The two FM categories have different requirements. Under FM, pre-action or deluge systems must use Style D (Class A) wiring on their IDC circuits and have 90 hours of standby power. It can be batteries, or generators, but it must be acceptable to the Authority Having Jurisdiction (AHJ). Sometimes a standalone charger and batteries from an outside vendor may have to be used to meet the 90-hour standby requirements. In these instances, you must confirm whether or not the control panel is capable of operating with stand-alone battery chargers.

All fire alarm initiating and notification circuit wiring must be supervised (monitored for integrity). On extinguishing/suppression release systems, both the circuit wiring and the releasing device (e.g., solenoid coil) must be supervised. This is a requirement of NFPA 72 and the applicable sprinkler standards. This means releasing service systems are unique in that the control panel must operate the solenoid valve and actually supervise the actuating coil.

Very interesting, thanks! Is this post in response to <URL url="Fire alarm myths]this topic[/url] in at all?

Anyways, aren’t there some instances where a manual alarm activation can cause the agent to be released?

Yes, it seemed to me there is some confusion about sprinkler system operation.

Yes. Many times manual activation is included. Many agent release systems have dedicated manual release stations in the release area and/or at the FACP.

Keep in mind the information in the first post is from basic FA training materials. It is not meant to be detailed engineering information.

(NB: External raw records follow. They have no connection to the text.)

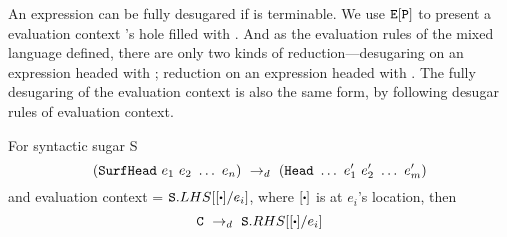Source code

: An expression  can be fully desugared if  is terminable. We use $\mbox{\tt E}[\mbox{\tt P}]$ to present a evaluation context 's hole filled with . And as the evaluation rules of the mixed language defined, there are only two kinds of reduction---desugaring on an expression headed with ; reduction on an expression headed with . The fully desugaring of the evaluation context is also the same form, by following desugar rules of evaluation context.

\begin{Def}
	For syntactic sugar S
	\[
	(\mbox{\tt SurfHead}~e_1~e_2~\ldots~e_n) ~\rightarrow_d~ (\mbox{\tt Head}~\ldots~e_1'~e_2'~\ldots~e_m')
	\]
	and evaluation context  = $\m{S}.LHS[[\bigcdot]/e_i]$, where $[\bigcdot]$ is at $e_i$'s location, then
	\[
	\drule{\m{C}}{\m{S}.RHS[[\bigcdot]/e_i]}
	\]
	
	\end{Def}


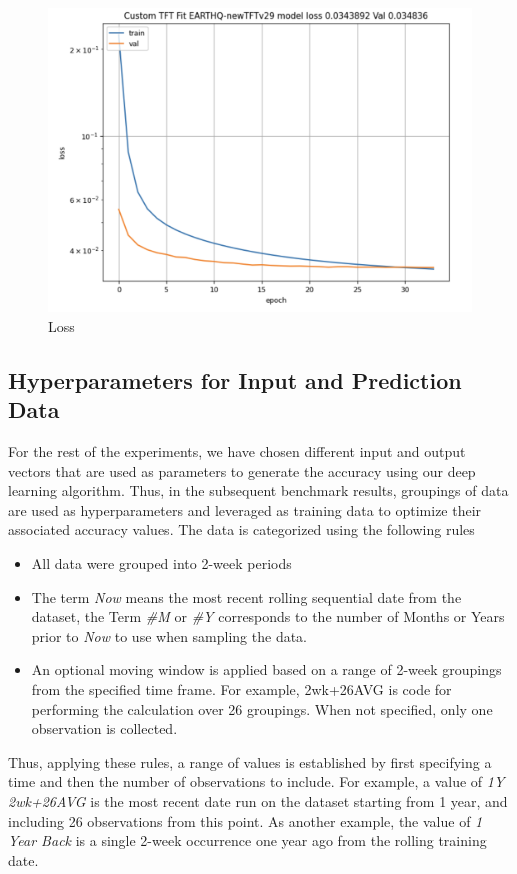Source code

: \documentclass[utf8]{FrontiersinVancouver} %
\begin{document}
\begin{figure}[htb]
    \centering
    \includegraphics[width=0.70\columnwidth]{images/loss.png}
    \caption{Loss}
    \label{fig:loss}
\end{figure}


\subsection{Hyperparameters for Input and Prediction Data}

For the rest of the experiments, we have chosen different input and
output vectors that are used as parameters to generate the accuracy using our deep
learning algorithm. Thus, in the subsequent benchmark results,
groupings of data are used as hyperparameters and leveraged as
training data to optimize their associated accuracy values. The data
is categorized using the following rules

\begin{itemize}
  \item All data were grouped into 2-week periods
  \item The term {\em Now} means the most recent rolling sequential date from the dataset,
        the Term {\em \#M} or {\em \#Y} corresponds to the number of Months or Years
        prior to {\em Now} to use when sampling the data. 
  \item An optional moving window is applied based on a range of 2-week groupings
        from the specified time frame.  For example, 2wk+26AVG is
        code for performing the calculation over 26 groupings.
        When not specified, only one observation is collected.
\end{itemize}

Thus, applying these rules, a range of values is established by first
specifying a time and then the number of observations to include.  For
example, a value of {\em 1Y 2wk+26AVG} is the most recent date run on the dataset
starting from 1 year, and including 26 observations from this point. As
another example, the value of {\em 1 Year Back} is a single 2-week
occurrence one year ago from the rolling training date.
\end{document}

You will also find a pre-action sprinkler system AND agent releasing system in the same area. Common in data centers, archives, or places that store historical items. There the agent releasing system is tripped via smoke detectors (sometimes cross zoned) and the pre-action is tripped via heat detectors. The theory being if the agent runs out and fails to control the fire, the sprinklers will be tripped. You get the benefits of a water based system in such a sensitive area if you need it.

And deluge systems can be activated by either an electric solenoid (activated by a releasing panel with smoke or heat detector alarms) or by pnumatic pilot lines (closed head sprinklers). The pnumatic method needs no electricity to activate the deluge valve.

Nice job. These diagrams are very informative. Are there typically sprinkler heads located in the plenum area above a drop ceiling?

On a side note: I move to have this thread stickied. Do I have a second?

I second this motion: I’m seriously considering taking a job at a sprinkler laying firm and I think this is good information.

Not usually. The only time I’ve seen it is when you have wood frame construction above the ceiling. Most commercial office buildings, schools, health care facilities are steel construction.